_The data_:
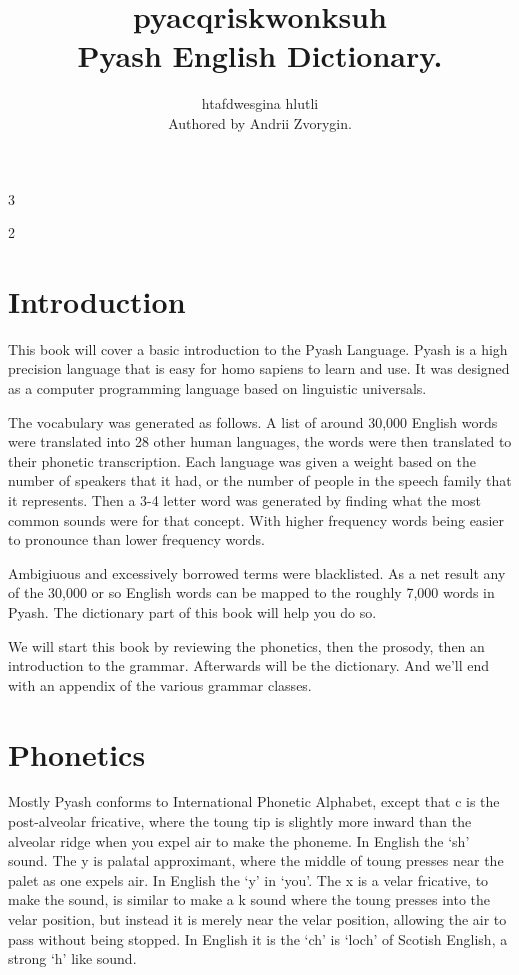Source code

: \documentclass[10pt,pagesize]{article}
\title{pyacqriskwonksuh \\ Pyash English Dictionary.}
\author{htafdwesgina hlutli \\ Authored by Andrii Zvorygin.}
\date{\date}
\begin{document}
\maketitle
\begin{multicols}{3}
\scriptsize
\tableofcontents
\end{multicols}
\begin{multicols}{2}
\scriptsize
\section{Introduction}
This book will cover a basic introduction to the Pyash Language. Pyash is a high
precision language that is easy for homo sapiens to learn and use. 
It was designed as a computer programming language based on linguistic 
  universals.

The vocabulary was generated as follows. A list of around 30,000 English words
were translated into 28 other human languages, the words were then translated to
their phonetic transcription. Each language was given a weight based on the
  number of speakers that it had, or the number of people in the  speech family 
  that it represents.   Then a 3-4 letter word was generated by finding what the most common sounds
  were for that concept. With higher frequency words being easier to pronounce
  than lower frequency words. 

Ambigiuous and excessively borrowed terms were
  blacklisted.  As a net result any of the 30,000 or so English words
  can be mapped to the roughly 7,000 words in Pyash. The dictionary part of this
  book will help you do so.

We will start this book by reviewing the phonetics, then the prosody, then an
  introduction to the grammar. Afterwards will be the dictionary. And we'll end with an
  appendix of the various grammar classes. 


\section{Phonetics}
Mostly Pyash conforms to International Phonetic Alphabet,
except that c is the post-alveolar fricative, where the toung tip is slightly
  more inward than the alveolar ridge when you expel air to make the phoneme.
  In English the `sh' sound. 
The y is palatal approximant, where the middle of toung presses near the palet
  as one expels air. In English the `y' in `you'. The x is a velar fricative, to
  make the sound, is similar to make a k sound where the toung presses into the
  velar position, but instead it is merely near the velar position, allowing the
  air to pass without being stopped. In English
  it is the `ch' is `loch' of Scotish English, a strong `h' like sound. 


\end{multicols}
\end{document}
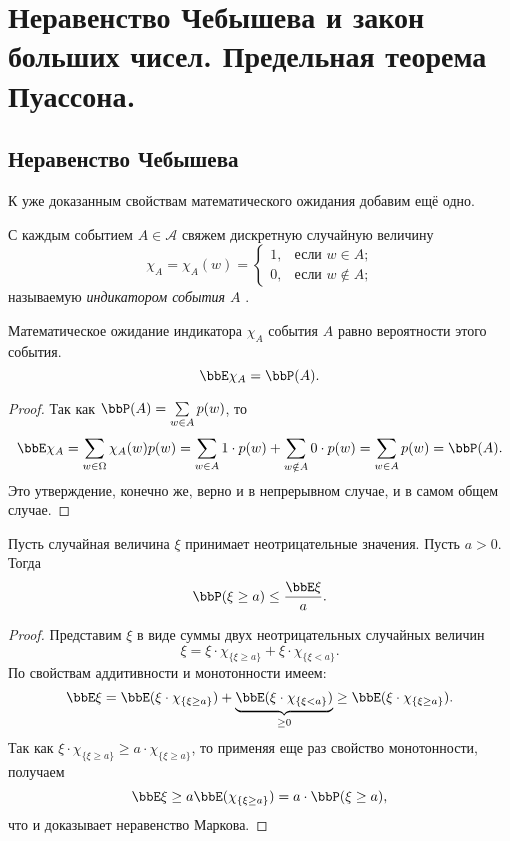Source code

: \chapter{Неравенство Чебышева и закон больших чисел. Предельная теорема Пуассона.}
\section{Неравенство Чебышева}

К уже доказанным свойствам математического ожидания добавим ещё одно.
\begin{defn}
С каждым событием $A \in \mathcal{A}$ свяжем дискретную случайную величину
$$
\chi_A =\chi_A(w)=\begin{cases}
1,&\text{если $w \in A$;}\\
0,&\text{если $w \notin A$;}
\end{cases}
$$
называемую \textit{индикатором события $A$} .
\end{defn}
\begin{thm}
Математическое ожидание индикатора $\chi_A$ события $A$ равно вероятности этого события.
$$
\bbE\chi_A=\bbP(A).
$$ 
\end{thm}
\begin{proof}
Так как $\bbP(A)=\sum\limits_{w\in A}p(w)$, то 
$$
\bbE\chi_A=\sum\limits_{w\in\Omega}\chi_A(w)p(w)=\sum\limits_{w\in A}1\cdot p(w)+\sum\limits_{w\notin A}0\cdot p(w)=\sum\limits_{w\in A}p(w)=\bbP(A).
$$
Это утверждение, конечно же, верно и в непрерывном случае, и в самом общем случае.
\end{proof}

\begin{thm}
Пусть случайная величина $\xi$ принимает неотрицательные значения. Пусть $a>0$. Тогда 
$$
\bbP(\xi \ge a)\le\frac{\bbE\xi}{a}.
$$
\end{thm}
\begin{proof}
Представим $\xi$ в виде суммы двух неотрицательных случайных величин
$$
\xi = \xi\cdot\chi_{\{\xi\ge a\}}+\xi\cdot\chi_{\{\xi< a\}}.
$$
По свойствам аддитивности и монотонности имеем:
$$
\bbE \xi=\bbE (\xi\cdot\chi_{\{\xi\ge a\}})+\underbrace{\bbE (\xi\cdot\chi_{\{\xi< a\}})}_{\ge 0} \ge \bbE (\xi\cdot\chi_{\{\xi\ge a\}}).
$$
Так как $\xi\cdot\chi_{\{\xi\ge a\}}\ge a\cdot\chi_{\{\xi\ge a\}}$, то применяя еще раз свойство монотонности, получаем
$$
\bbE \xi\ge a\bbE (\chi_{\{\xi\ge a\}})=a\cdot \bbP(\xi\ge a),
$$
что и доказывает неравенство Маркова.
\end{proof}

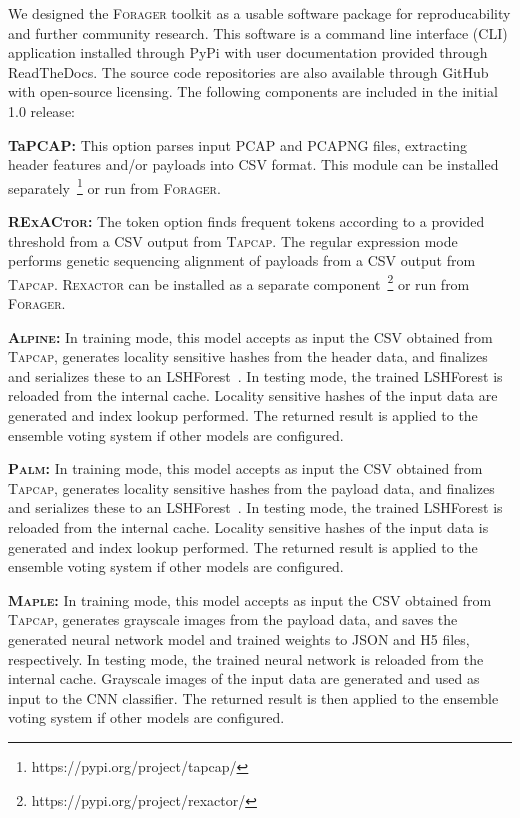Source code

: We designed the \textsc{Forager} toolkit as a usable software package for reproducability and further community research. This software is a command line interface (CLI) application installed through PyPi with user documentation provided through ReadTheDocs. The source code repositories are also available through GitHub with open-source licensing. The following components are included in the initial 1.0 release:

\medskip

\textbf{TaPCAP: } This option parses input PCAP and PCAPNG files, extracting header features and/or payloads into CSV format. This module can be installed separately~\footnote{https://pypi.org/project/tapcap/} or run from \textsc{Forager}.

\textbf{\textsc{RExACtor}: } The token option finds frequent tokens according to a provided threshold from a CSV output from \textsc{Tapcap}. The regular expression mode performs genetic sequencing alignment of payloads from a CSV output from \textsc{Tapcap}. \textsc{Rexactor} can be installed as a separate component~\footnote{https://pypi.org/project/rexactor/} or run from \textsc{Forager}.

\textbf{\textsc{Alpine}: } In training mode, this model accepts as input the CSV obtained from \textsc{Tapcap}, generates locality sensitive hashes from the header data, and finalizes and serializes these to an LSHForest~\cite{lshforest}. In testing mode, the trained LSHForest is reloaded from the internal cache. Locality sensitive hashes of the input data are generated and index lookup performed. The returned result is applied to the ensemble voting system if other models are configured.

\textbf{\textsc{Palm}: } In training mode, this model accepts as input the CSV obtained from \textsc{Tapcap}, generates locality sensitive hashes from the payload data, and finalizes and serializes these to an LSHForest~\cite{lshforest}. In testing mode, the trained LSHForest is reloaded from the internal cache. Locality sensitive hashes of the input data is generated and index lookup performed. The returned result is applied to the ensemble voting system if other models are configured.

\textbf{\textsc{Maple}: } In training mode, this model accepts as input the CSV obtained from \textsc{Tapcap}, generates grayscale images from the payload data, and saves the generated neural network model and trained weights to JSON and H5 files, respectively. In testing mode, the trained neural network is reloaded from the internal cache. Grayscale images of the input data are generated and used as input to the CNN classifier. The returned result is then applied to the ensemble voting system if other models are configured.

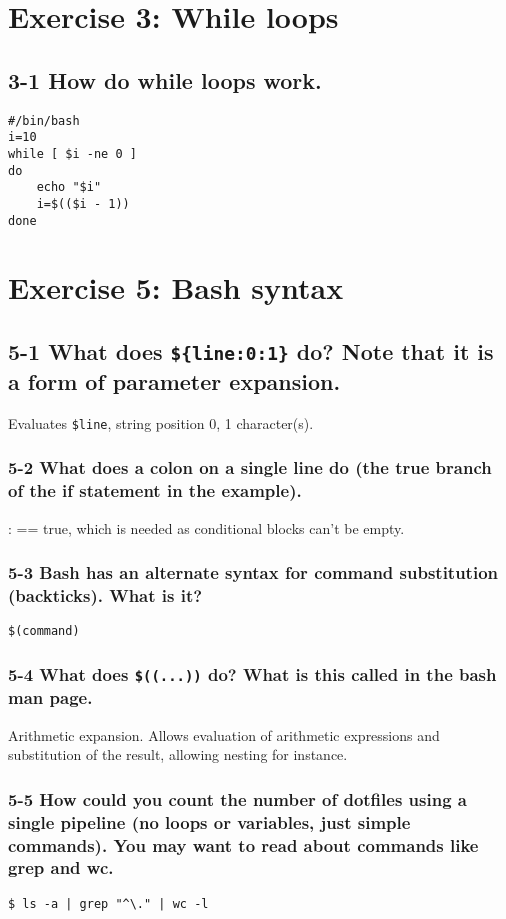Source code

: \section{Exercise 3: While loops}
\subsection{3-1 How do while loops work.}
\begin{verbatim}
#/bin/bash
i=10
while [ $i -ne 0 ]
do
    echo "$i"
    i=$(($i - 1))
done
\end{verbatim}

\section{Exercise 5: Bash syntax}
\subsection{5-1 What does \texttt{\$\{line:0:1\}} do? Note that it is a form of parameter expansion.}
Evaluates \verb=$line=, string position 0, 1 character(s).

\subsubsection{5-2 What does a colon on a single line do (the true branch of the if statement in the example).}
: == true, which is needed as conditional blocks can't be empty.

\subsubsection{5-3 Bash has an alternate syntax for command substitution (backticks). What is it?}
\verb=$(command)=

\subsubsection{5-4 What does \texttt{\$((...))} do? What is this called in the bash man page.}
Arithmetic expansion. Allows evaluation of arithmetic expressions and substitution of the result, allowing nesting for instance.

\subsubsection{5-5 How could you count the number of dotfiles using a single pipeline (no loops or variables, just simple commands). You may want to read about commands like grep and wc.}
\verb=$ ls -a | grep "^\." | wc -l=

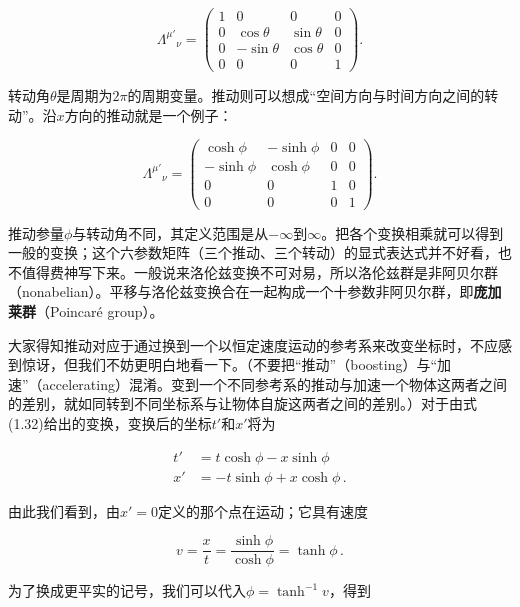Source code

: \begin{equation*}
\Lambda^{\mu'}{}_{\nu}=
\begin{pmatrix}
1 & 0 & 0 & 0\\
0 & \cos\theta & \sin\theta & 0\\
0 & -\sin\theta & \cos\theta & 0\\
0 & 0 & 0 & 1
\end{pmatrix}.
\tag{1.31}
\end{equation*}

转动角$\theta$是周期为$2\pi$的周期变量。推动则可以想成“空间方向与时间方向之间的转动”。沿$x$方向的推动就是一个例子：

\begin{equation*}
\Lambda^{\mu'}{}_{\nu}=
\begin{pmatrix}
\cosh\phi & -\sinh\phi & 0 & 0\\
-\sinh\phi & \cosh\phi & 0 & 0\\
0 & 0 & 1 & 0\\
0 & 0 & 0 & 1
\end{pmatrix}.
\tag{1.32}
\end{equation*}

推动参量$\phi$与转动角不同，其定义范围是从$-\infty$到$\infty$。把各个变换相乘就可以得到一般的变换；这个六参数矩阵（三个推动、三个转动）的显式表达式并不好看，也不值得费神写下来。一般说来洛伦兹变换不可对易，所以洛伦兹群是非阿贝尔群（nonabelian）。平移与洛伦兹变换合在一起构成一个十参数非阿贝尔群，即\textbf{庞加莱群}（Poincaré group）。

大家得知推动对应于通过换到一个以恒定速度运动的参考系来改变坐标时，不应感到惊讶，但我们不妨更明白地看一下。（不要把“推动”（boosting）与“加速”（accelerating）混淆。变到一个不同参考系的推动与加速一个物体这两者之间的差别，就如同转到不同坐标系与让物体自旋这两者之间的差别。）对于由式(1.32)给出的变换，变换后的坐标$t'$和$x'$将为

\begin{align*}
t'&=t\cosh\phi-x\sinh\phi\\
x'&=-t\sinh\phi+x\cosh\phi\,.
\tag{1.33}
\end{align*}

由此我们看到，由$x'=0$定义的那个点在运动；它具有速度

\begin{equation*}
v=\frac{x}{t}=\frac{\sinh\phi}{\cosh\phi}=\tanh\phi\,.
\tag{1.34}
\end{equation*}

为了换成更平实的记号，我们可以代入$\phi=\tanh^{-1}v$，得到

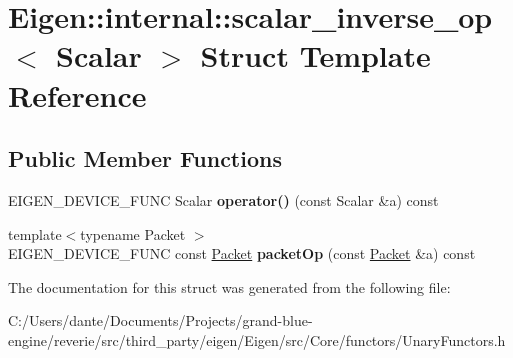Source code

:\hypertarget{struct_eigen_1_1internal_1_1scalar__inverse__op}{}\section{Eigen\+::internal\+::scalar\+\_\+inverse\+\_\+op$<$ Scalar $>$ Struct Template Reference}
\label{struct_eigen_1_1internal_1_1scalar__inverse__op}
\subsection*{Public Member Functions}
\begin{DoxyCompactItemize}
\item 
\mbox{\label{struct_eigen_1_1internal_1_1scalar__inverse__op_ac925a565dfb99c882cb2986423017355}} 
E\+I\+G\+E\+N\+\_\+\+D\+E\+V\+I\+C\+E\+\_\+\+F\+U\+NC Scalar {\bfseries operator()} (const Scalar \&a) const
\item 
\mbox{\label{struct_eigen_1_1internal_1_1scalar__inverse__op_ab7ebbcf96eee400820c795f4a3e9dd74}} 
{\footnotesize template$<$typename Packet $>$ }\\E\+I\+G\+E\+N\+\_\+\+D\+E\+V\+I\+C\+E\+\_\+\+F\+U\+NC const \mbox{\hyperlink{union_eigen_1_1internal_1_1_packet}{Packet}} {\bfseries packet\+Op} (const \mbox{\hyperlink{union_eigen_1_1internal_1_1_packet}{Packet}} \&a) const
\end{DoxyCompactItemize}


The documentation for this struct was generated from the following file\+:\begin{DoxyCompactItemize}
\item 
C\+:/\+Users/dante/\+Documents/\+Projects/grand-\/blue-\/engine/reverie/src/third\+\_\+party/eigen/\+Eigen/src/\+Core/functors/Unary\+Functors.\+h\end{DoxyCompactItemize}
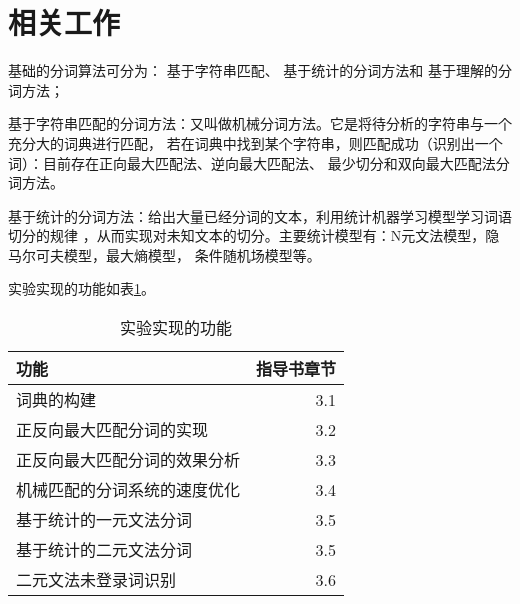 \section{相关工作}

基础的分词算法可分为：
基于字符串匹配\citep{张启宇2008中文分词算法研究综述}、
基于统计的分词方法\citep{刘件2008中文分词算法研究}和
基于理解的分词方法\citep{汪文妃2018中文分词算法研究综述}；

基于字符串匹配的分词方法：又叫做机械分词方法。它是将待分析的字符串与一个充分大的词典进行匹配，
若在词典中找到某个字符串，则匹配成功（识别出一个词）：目前存在正向最大匹配法、逆向最大匹配法、
最少切分和双向最大匹配法分词方法。

基于统计的分词方法：给出大量已经分词的文本，利用统计机器学习模型学习词语切分的规律
，从而实现对未知文本的切分。主要统计模型有：N元文法模型，隐马尔可夫模型，最大熵模型，
条件随机场模型等。

实验实现的功能如表\ref{achieved-features}。

\begin{table}[H]
  \centering
  \begin{tabular}{lr}
    \hline
    \textbf{功能}                & \textbf{指导书章节} \\
    \hline
    词典的构建                   & 3.1                 \\
    正反向最大匹配分词的实现     & 3.2                 \\
    正反向最大匹配分词的效果分析 & 3.3                 \\
    机械匹配的分词系统的速度优化 & 3.4                 \\
    基于统计的一元文法分词       & 3.5                 \\
    基于统计的二元文法分词       & 3.5                 \\
    二元文法未登录词识别         & 3.6                 \\
    \hline
  \end{tabular}
  \caption{实验实现的功能}
  \label{achieved-features}
\end{table}
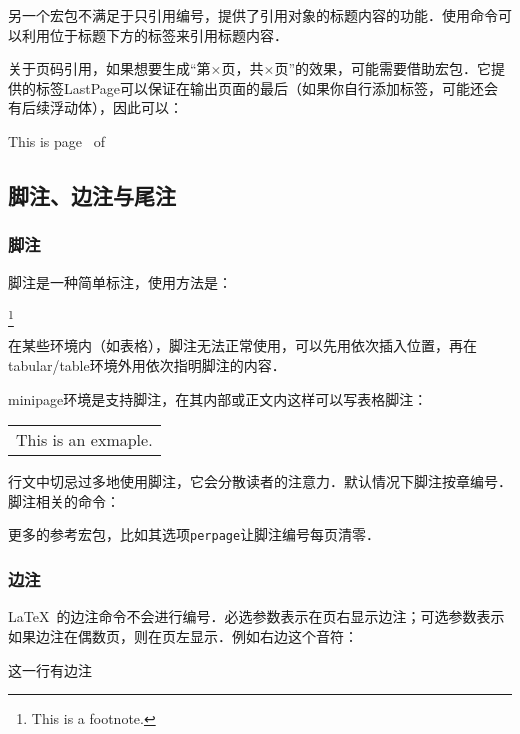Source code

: 另一个宏包不满足于只引用编号，提供了引用对象的标题内容的功能．使用命令可以利用位于标题下方的标签来引用标题内容．

关于页码引用，如果想要生成“第$\times$页，共$\times$页”的效果，可能需要借助宏包．它提供的标签LastPage可以保证在输出页面的最后（如果你自行添加标签，可能还会有后续浮动体），因此可以：
\begin{codeshow}
This is page \thepage\ of \pageref{LastPage}
\end{codeshow}

\subsection{脚注、边注与尾注}
\subsubsection{脚注}
脚注是一种简单标注，使用方法是：
\begin{latex}
\footnote{This is a footnote.}
\end{latex}

在某些环境内（如表格），脚注无法正常使用，可以先用依次插入位置，再在tabular/table环境外用依次指明脚注的内容．

minipage环境是支持脚注，在其内部或正文内这样可以写表格脚注：

\begin{codeshow}
\begin{minipage}{\linewidth}
\begin{tabular}{l}
This is an exmaple\footnotemark. 
\end{tabular}
\end{minipage}
\end{codeshow}

行文中切忌过多地使用脚注，它会分散读者的注意力．默认情况下脚注按章编号．脚注相关的命令：
\begin{latex}
\caption{Titel\protect\footnote{This is footnote.}}
\renewcommand\footnoterule{\rule{0.4\columnwidth}{0.4pt}}
\setlength{\skip\footins}{0.5cm}
\end{latex}

更多的参考宏包，比如其选项\texttt{perpage}让脚注编号每页清零．

\subsubsection{边注}
\LaTeX\ 的边注命令不会进行编号．必选参数表示在页右显示边注；可选参数表示如果边注在偶数页，则在页左显示．例如右边这个音符：\marginpar{\twonotes}
\begin{latex}
这一行有边注
\end{latex}

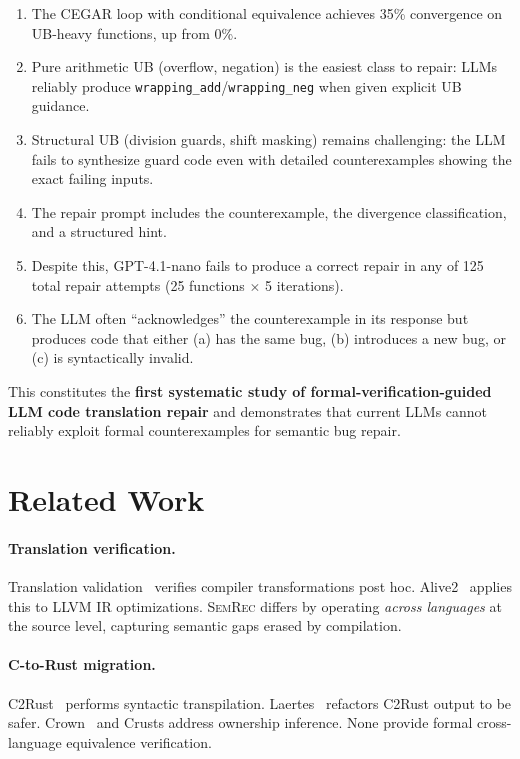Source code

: \documentclass[11pt]{article}
\newcommand{\semrec}{\textsc{SemRec}}
\begin{document}
\begin{enumerate}[leftmargin=*,nosep]
\item The CEGAR loop with conditional equivalence achieves 35\% convergence
      on UB-heavy functions, up from 0\%.
\item Pure arithmetic UB (overflow, negation) is the easiest class to repair:
      LLMs reliably produce \texttt{wrapping\_add}/\texttt{wrapping\_neg}
      when given explicit UB guidance.
\item Structural UB (division guards, shift masking) remains challenging:
      the LLM fails to synthesize guard code even with detailed
      counterexamples showing the exact failing inputs.
\item The repair prompt includes the counterexample, the divergence
      classification, and a structured hint.
\item Despite this, GPT-4.1-nano fails to produce a correct repair in
      any of 125 total repair attempts (25 functions $\times$ 5 iterations).
\item The LLM often ``acknowledges'' the counterexample in its response
      but produces code that either (a) has the same bug, (b) introduces a
      new bug, or (c) is syntactically invalid.
\end{enumerate}

This constitutes the \textbf{first systematic study of formal-verification-guided
LLM code translation repair} and demonstrates that current LLMs cannot
reliably exploit formal counterexamples for semantic bug repair.

\section{Related Work}\label{sec:related}

\paragraph{Translation verification.}
Translation validation~\cite{pnueli98} verifies compiler transformations
post hoc.  Alive2~\cite{alive2} applies this to LLVM IR optimizations.
\semrec{} differs by operating \emph{across languages} at the source level,
capturing semantic gaps erased by compilation.

\paragraph{C-to-Rust migration.}
C2Rust~\cite{c2rust} performs syntactic transpilation.
Laertes~\cite{laertes} refactors C2Rust output to be safer.
Crown~\cite{crown} and Crusts address ownership inference.
None provide formal cross-language equivalence verification.
\end{document}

_What you should do_:
What you should return is the exact text of every line from the top of the entries through the line with "universals.", pictures removed.

_Solution to the problem_:
Source code

: \documentclass[10pt,pagesize]{article}
\title{pyacqriskwonksuh \\ Pyash English Dictionary.}
\author{htafdwesgina hlutli \\ Authored by Andrii Zvorygin.}
\date{\date}
\begin{document}
\maketitle
\begin{multicols}{3}
\scriptsize
\tableofcontents
\end{multicols}
\begin{multicols}{2}
\scriptsize
\section{Introduction}
This book will cover a basic introduction to the Pyash Language. Pyash is a high
precision language that is easy for homo sapiens to learn and use. 
It was designed as a computer programming language based on linguistic 
  universals.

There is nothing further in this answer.